• _About this exercise_: Write the records out again without change. Leave the pictures behind.

[Plain-text document sources]
-- -- --

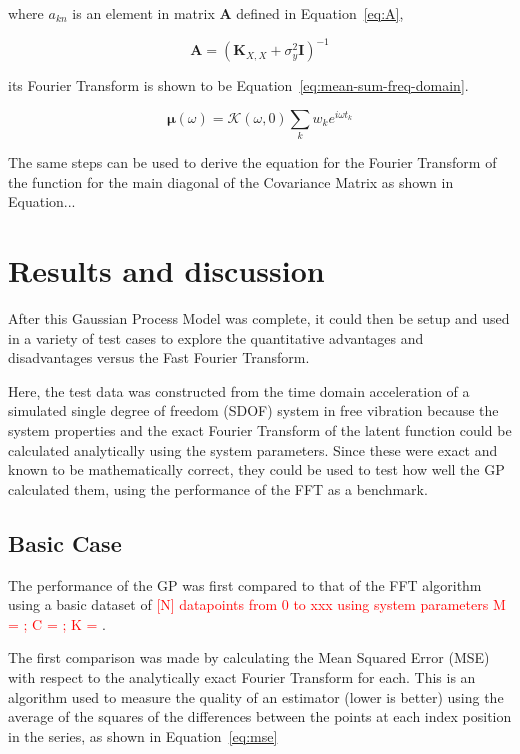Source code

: \documentclass[12pt]{article}
\begin{document}
    \noindent where $a_{kn}$ is an element in matrix $\mathbf{A}$ defined in Equation~\ref{eq:A},

    \begin{equation}
         \mathbf{A} = (\mathbf{K}_{X,X} + \sigma^2_y \mathbf{I})^{-1} \label{eq:A}
    \end{equation}

    \noindent its Fourier Transform is shown to be Equation~\ref{eq:mean-sum-freq-domain}.

    \begin{equation}
        \mathbf{\mu}(\omega) = \mathcal{K}(\omega,0) \sum_k w_k e^{i \omega t_k} \label{eq:mean-sum-freq-domain}
    \end{equation}

    The same steps can be used to derive the equation for the Fourier Transform of the function for the main diagonal of the Covariance Matrix as shown in Equation...

    \section{Results and discussion}
    After this Gaussian Process Model was complete, it could then be setup and used in a variety of test cases to explore the quantitative advantages and disadvantages versus the Fast Fourier Transform.

    Here, the test data was constructed from the time domain acceleration of a simulated single degree of freedom (SDOF) system in free vibration because the system properties and the exact Fourier Transform of the latent function could be calculated analytically using the system parameters.
    Since these were exact and known to be mathematically correct, they could be used to test how well the GP calculated them, using the performance of the FFT as a benchmark.

    \subsection{Basic Case}
    The performance of the GP was first compared to that of the FFT algorithm using a basic dataset of \textcolor{red}{[N] datapoints from 0 to xxx using system parameters M = ; C = ; K = }.

    The first comparison was made by calculating the Mean Squared Error (MSE) with respect to the analytically exact Fourier Transform for each.
    This is an algorithm used to measure the quality of an estimator (lower is better) using the average of the squares of the differences between the points at each index position in the series, as shown in Equation~\ref{eq:mse}
\end{document}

-- -- --

• _Worked solution_:
Source code

: \documentclass[12pt]{article}
\begin{document}
    \noindent where $a_{kn}$ is an element in matrix $\mathbf{A}$ defined in Equation~\ref{eq:A},

    \begin{equation}
         \mathbf{A} = (\mathbf{K}_{X,X} + \sigma^2_y \mathbf{I})^{-1} \label{eq:A}
    \end{equation}

    \noindent its Fourier Transform is shown to be Equation~\ref{eq:mean-sum-freq-domain}.

    \begin{equation}
        \mathbf{\mu}(\omega) = \mathcal{K}(\omega,0) \sum_k w_k e^{i \omega t_k} \label{eq:mean-sum-freq-domain}
    \end{equation}

    The same steps can be used to derive the equation for the Fourier Transform of the function for the main diagonal of the Covariance Matrix as shown in Equation...

    \section{Results and discussion}
    After this Gaussian Process Model was complete, it could then be setup and used in a variety of test cases to explore the quantitative advantages and disadvantages versus the Fast Fourier Transform.

    Here, the test data was constructed from the time domain acceleration of a simulated single degree of freedom (SDOF) system in free vibration because the system properties and the exact Fourier Transform of the latent function could be calculated analytically using the system parameters.
    Since these were exact and known to be mathematically correct, they could be used to test how well the GP calculated them, using the performance of the FFT as a benchmark.

    \subsection{Basic Case}
    The performance of the GP was first compared to that of the FFT algorithm using a basic dataset of \textcolor{red}{[N] datapoints from 0 to xxx using system parameters M = ; C = ; K = }.

    The first comparison was made by calculating the Mean Squared Error (MSE) with respect to the analytically exact Fourier Transform for each.
    This is an algorithm used to measure the quality of an estimator (lower is better) using the average of the squares of the differences between the points at each index position in the series, as shown in Equation~\ref{eq:mse}
\end{document}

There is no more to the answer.